◆ BRIEF
Could you repeat the listing below exactly while leaving its pictures behind?

◆ DATASET RECORDS

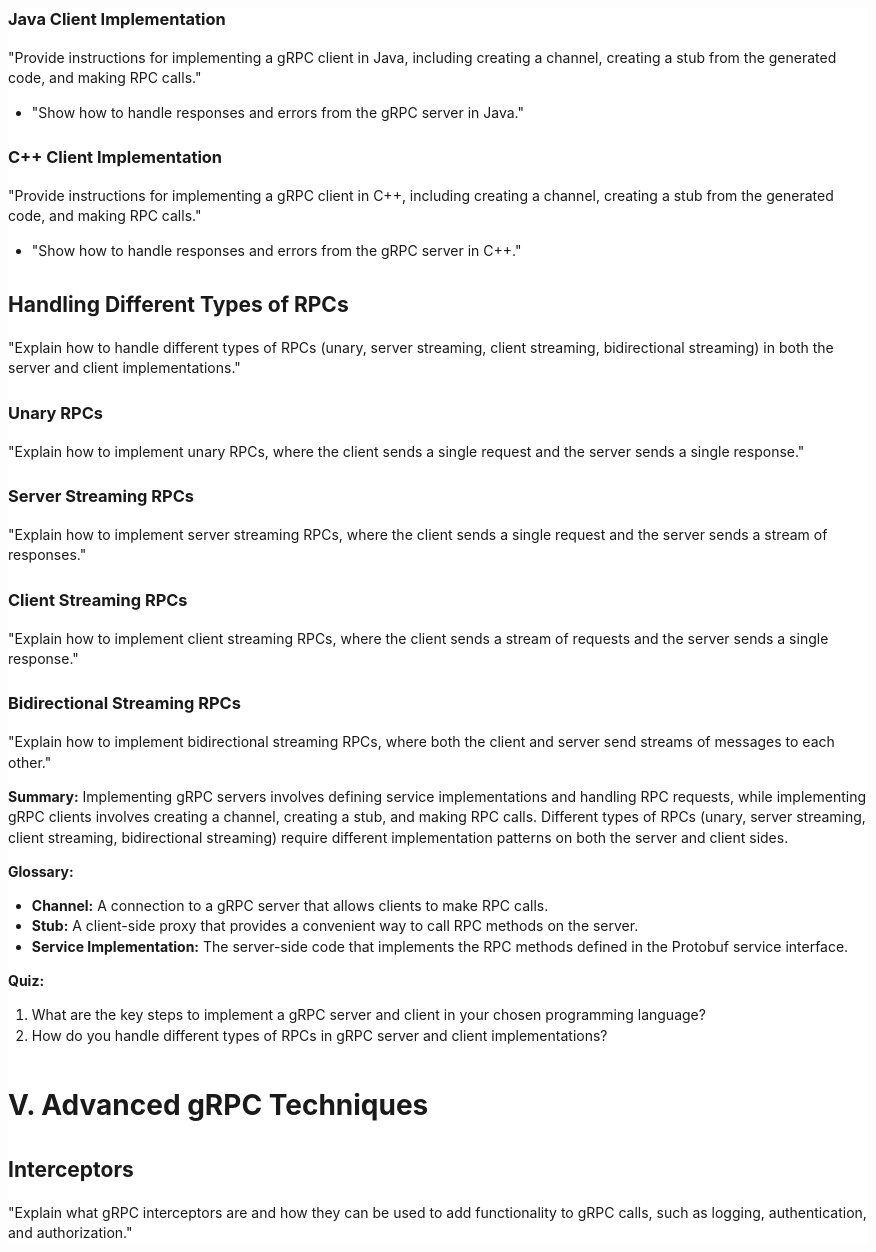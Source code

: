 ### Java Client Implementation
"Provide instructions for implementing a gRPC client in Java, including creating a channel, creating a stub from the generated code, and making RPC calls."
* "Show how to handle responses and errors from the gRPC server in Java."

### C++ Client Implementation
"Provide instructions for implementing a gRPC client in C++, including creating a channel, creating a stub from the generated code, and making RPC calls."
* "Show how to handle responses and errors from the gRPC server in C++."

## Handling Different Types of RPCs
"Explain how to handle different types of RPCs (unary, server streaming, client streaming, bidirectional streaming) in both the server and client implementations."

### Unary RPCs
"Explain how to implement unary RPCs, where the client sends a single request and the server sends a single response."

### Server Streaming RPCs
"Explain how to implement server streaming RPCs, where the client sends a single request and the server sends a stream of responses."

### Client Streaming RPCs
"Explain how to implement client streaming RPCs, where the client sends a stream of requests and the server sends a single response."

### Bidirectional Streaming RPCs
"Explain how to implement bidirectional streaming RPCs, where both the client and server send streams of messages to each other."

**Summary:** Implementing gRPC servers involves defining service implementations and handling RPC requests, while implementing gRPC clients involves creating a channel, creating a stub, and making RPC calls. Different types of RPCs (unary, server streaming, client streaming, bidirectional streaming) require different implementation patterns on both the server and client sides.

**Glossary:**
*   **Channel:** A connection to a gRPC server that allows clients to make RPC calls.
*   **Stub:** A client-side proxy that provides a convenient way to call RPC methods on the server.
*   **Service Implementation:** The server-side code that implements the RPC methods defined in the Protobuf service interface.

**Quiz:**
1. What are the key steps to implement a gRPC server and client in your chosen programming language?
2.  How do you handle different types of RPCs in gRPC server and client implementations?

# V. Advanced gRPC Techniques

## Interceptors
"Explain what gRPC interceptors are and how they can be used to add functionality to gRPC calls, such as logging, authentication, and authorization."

◆ RESPONSE
Source code

: ### Java Client Implementation
"Provide instructions for implementing a gRPC client in Java, including creating a channel, creating a stub from the generated code, and making RPC calls."
* "Show how to handle responses and errors from the gRPC server in Java."

### C++ Client Implementation
"Provide instructions for implementing a gRPC client in C++, including creating a channel, creating a stub from the generated code, and making RPC calls."
* "Show how to handle responses and errors from the gRPC server in C++."

## Handling Different Types of RPCs
"Explain how to handle different types of RPCs (unary, server streaming, client streaming, bidirectional streaming) in both the server and client implementations."

### Unary RPCs
"Explain how to implement unary RPCs, where the client sends a single request and the server sends a single response."

### Server Streaming RPCs
"Explain how to implement server streaming RPCs, where the client sends a single request and the server sends a stream of responses."

### Client Streaming RPCs
"Explain how to implement client streaming RPCs, where the client sends a stream of requests and the server sends a single response."

### Bidirectional Streaming RPCs
"Explain how to implement bidirectional streaming RPCs, where both the client and server send streams of messages to each other."

**Summary:** Implementing gRPC servers involves defining service implementations and handling RPC requests, while implementing gRPC clients involves creating a channel, creating a stub, and making RPC calls. Different types of RPCs (unary, server streaming, client streaming, bidirectional streaming) require different implementation patterns on both the server and client sides.

**Glossary:**
*   **Channel:** A connection to a gRPC server that allows clients to make RPC calls.
*   **Stub:** A client-side proxy that provides a convenient way to call RPC methods on the server.
*   **Service Implementation:** The server-side code that implements the RPC methods defined in the Protobuf service interface.

**Quiz:**
1. What are the key steps to implement a gRPC server and client in your chosen programming language?
2.  How do you handle different types of RPCs in gRPC server and client implementations?

# V. Advanced gRPC Techniques

## Interceptors
"Explain what gRPC interceptors are and how they can be used to add functionality to gRPC calls, such as logging, authentication, and authorization."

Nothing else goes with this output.